La idea es promocionar el destino como un lugar intrigante a partir de la imagen de Drácula.
Durante mucho tiempo ha habido críticas al turismo de Rumania por no saber trabajar correctamente sus estrategias de marketing relacionadas con los vampiros, como sí ocurre por ejemplo en Escocia con el Monstruo del Lago Ness, o en Estados Unidos con Las Brujas de Salem, en Massachusets, y el fenómeno OVNI de Roswell, Nuevo México.
Ahora las autoridades de Transilvania, a través de una propuesta elaborada por el alcalde de Targu Mures -una de las principales ciudades de la región-, lanzaron un proyecto turístico basado en la figura de Drácula y en el halo misterioso de Transilvania. Héroe nacional, Vlad Tepes, nacido en la región de Transilvania como Vlad Draculea, fue Príncipe de Valaquia -al sur de Rumania- y un auténtico prócer nacional, ya que luchó contra la expansión del Imperio Otomano, que quería ocupar y castigar a su país. De hecho, en los años 70 el líder comunista rumano Nicolae Ceausescu declaró a Tepes Héroe de la Nación. Sin embargo, la fama de Drácula surge de la novela homónima del escritor irlandés Bram Stoker, que presenta al héroe rumano como un personaje tenebroso, sádico y que bebe sangre humana. La leyenda dice que Vlad Tepes bebía la sangre de sus enemigos. Si bien puede decirse que el accionar de Tepes fue violento, la Edad Media tuvo esta característica.

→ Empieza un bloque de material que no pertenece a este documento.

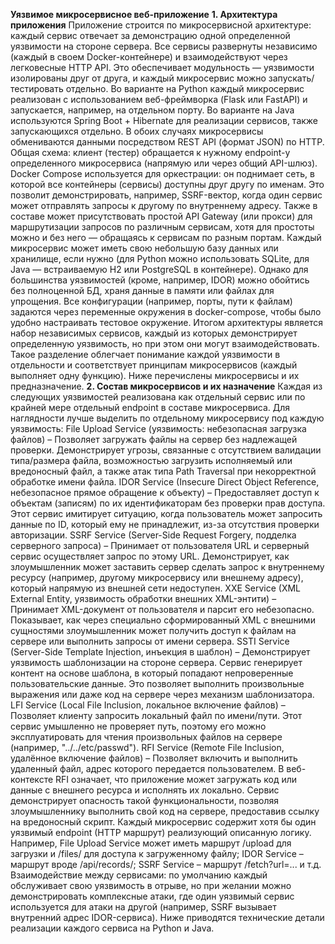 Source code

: **Уязвимое микросервисное веб-приложение**
**1. Архитектура приложения**
Приложение строится по микросервисной архитектуре: каждый сервис отвечает за демонстрацию одной определенной уязвимости на стороне сервера. Все сервисы развернуты независимо (каждый в своем Docker-контейнере) и взаимодействуют через легковесные HTTP API. Это обеспечивает модульность — уязвимости изолированы друг от друга, и каждый микросервис можно запускать/тестировать отдельно. Во варианте на Python каждый микросервис реализован с использованием веб-фреймворка (Flask или FastAPI) и запускается, например, на отдельном порту. Во варианте на Java используются Spring Boot + Hibernate для реализации сервисов, также запускающихся отдельно. В обоих случаях микросервисы обмениваются данными посредством REST API (формат JSON) по HTTP. Общая схема: клиент (тестер) обращается к нужному endpoint-у определенного микросервиса (напрямую или через общий API-шлюз). Docker Compose используется для оркестрации: он поднимает сеть, в которой все контейнеры (сервисы) доступны друг другу по именам. Это позволит демонстрировать, например, SSRF-вектор, когда один сервис может отправлять запросы к другому по внутреннему адресу. Также в составе может присутствовать простой API Gateway (или прокси) для маршрутизации запросов по различным сервисам, хотя для простоты можно и без него — обращаясь к сервисам по разным портам. Каждый микросервис может иметь свою небольшую базу данных или хранилище, если нужно (для Python можно использовать SQLite, для Java — встраиваемую H2 или PostgreSQL в контейнере). Однако для большинства уязвимостей (кроме, например, IDOR) можно обойтись без полноценной БД, храня данные в памяти или файлах для упрощения. Все конфигурации (например, порты, пути к файлам) задаются через переменные окружения в docker-compose, чтобы было удобно настраивать тестовое окружение. Итогом архитектуры является набор независимых сервисов, каждый из которых демонстрирует определенную уязвимость, но при этом они могут взаимодействовать. Такое разделение облегчает понимание каждой уязвимости в отдельности и соответствует принципам микросервисов (каждый выполняет одну функцию). Ниже перечислены микросервисы и их предназначение.
**2. Состав микросервисов и их назначение**
Каждая из следующих уязвимостей реализована как отдельный сервис или по крайней мере отдельный endpoint в составе микросервиса. Для наглядности лучше выделить по отдельному микросервису под каждую уязвимость:
File Upload Service (уязвимость: небезопасная загрузка файлов) – Позволяет загружать файлы на сервер без надлежащей проверки. Демонстрирует угрозы, связанные с отсутствием валидации типа/размера файла, возможностью загрузить исполняемый или вредоносный файл, а также атак типа Path Traversal при некорректной обработке имени файла.
IDOR Service (Insecure Direct Object Reference, небезопасное прямое обращение к объекту) – Предоставляет доступ к объектам (записям) по их идентификаторам без проверки прав доступа. Этот сервис имитирует ситуацию, когда пользователь может запросить данные по ID, который ему не принадлежит, из-за отсутствия проверки авторизации.
SSRF Service (Server-Side Request Forgery, подделка серверного запроса) – Принимает от пользователя URL и серверный сервис осуществляет запрос по этому URL. Демонстрирует, как злоумышленник может заставить сервер сделать запрос к внутреннему ресурсу (например, другому микросервису или внешнему адресу), который напрямую из внешней сети недоступен.
XXE Service (XML External Entity, уязвимость обработки внешних XML-энтити) – Принимает XML-документ от пользователя и парсит его небезопасно. Показывает, как через специально сформированный XML с внешними сущностями злоумышленник может получить доступ к файлам на сервере или выполнить запросы от имени сервера.
SSTI Service (Server-Side Template Injection, инъекция в шаблон) – Демонстрирует уязвимость шаблонизации на стороне сервера. Сервис генерирует контент на основе шаблона, в который попадают непроверенные пользовательские данные. Это позволяет выполнить произвольные выражения или даже код на сервере через механизм шаблонизатора.
LFI Service (Local File Inclusion, локальное включение файлов) – Позволяет клиенту запросить локальный файл по имени/пути. Этот сервис умышленно не проверяет путь, поэтому его можно эксплуатировать для чтения произвольных файлов на сервере (например, "../../etc/passwd").
RFI Service (Remote File Inclusion, удалённое включение файлов) – Позволяет включить и выполнить удаленный файл, адрес которого передается пользователем. В веб-контексте RFI означает, что приложение может загружать код или данные с внешнего ресурса и исполнять их локально. Сервис демонстрирует опасность такой функциональности, позволяя злоумышленнику выполнить свой код на сервере, предоставив ссылку на вредоносный скрипт.
Каждый микросервис содержит хотя бы один уязвимый endpoint (HTTP маршрут) реализующий описанную логику. Например, File Upload Service может иметь маршрут /upload для загрузки и /files/<name> для доступа к загруженному файлу; IDOR Service – маршрут вроде /api/records/<id>; SSRF Service – маршрут /fetch?url=... и т.д. Взаимодействие между сервисами: по умолчанию каждый обслуживает свою уязвимость в отрыве, но при желании можно демонстрировать комплексные атаки, где один уязвимый сервис используется для атаки на другой (например, SSRF вызывает внутренний адрес IDOR-сервиса). Ниже приводятся технические детали реализации каждого сервиса на Python и Java.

El problema de explotar la imagen de Drácula para atraer a los turistas tuvo momentos de dudas en la población rumana. El dilema pasaba porque para la nación Tepes fue un prócer que luchó para defender a su país, mientras que en el mito de Drácula es un ser sanguinario y oscuro. De prosperar el nuevo proyecto, Tepes volvería a ayudar a Rumania, esta vez atrayendo turistas que impulsarán la economía.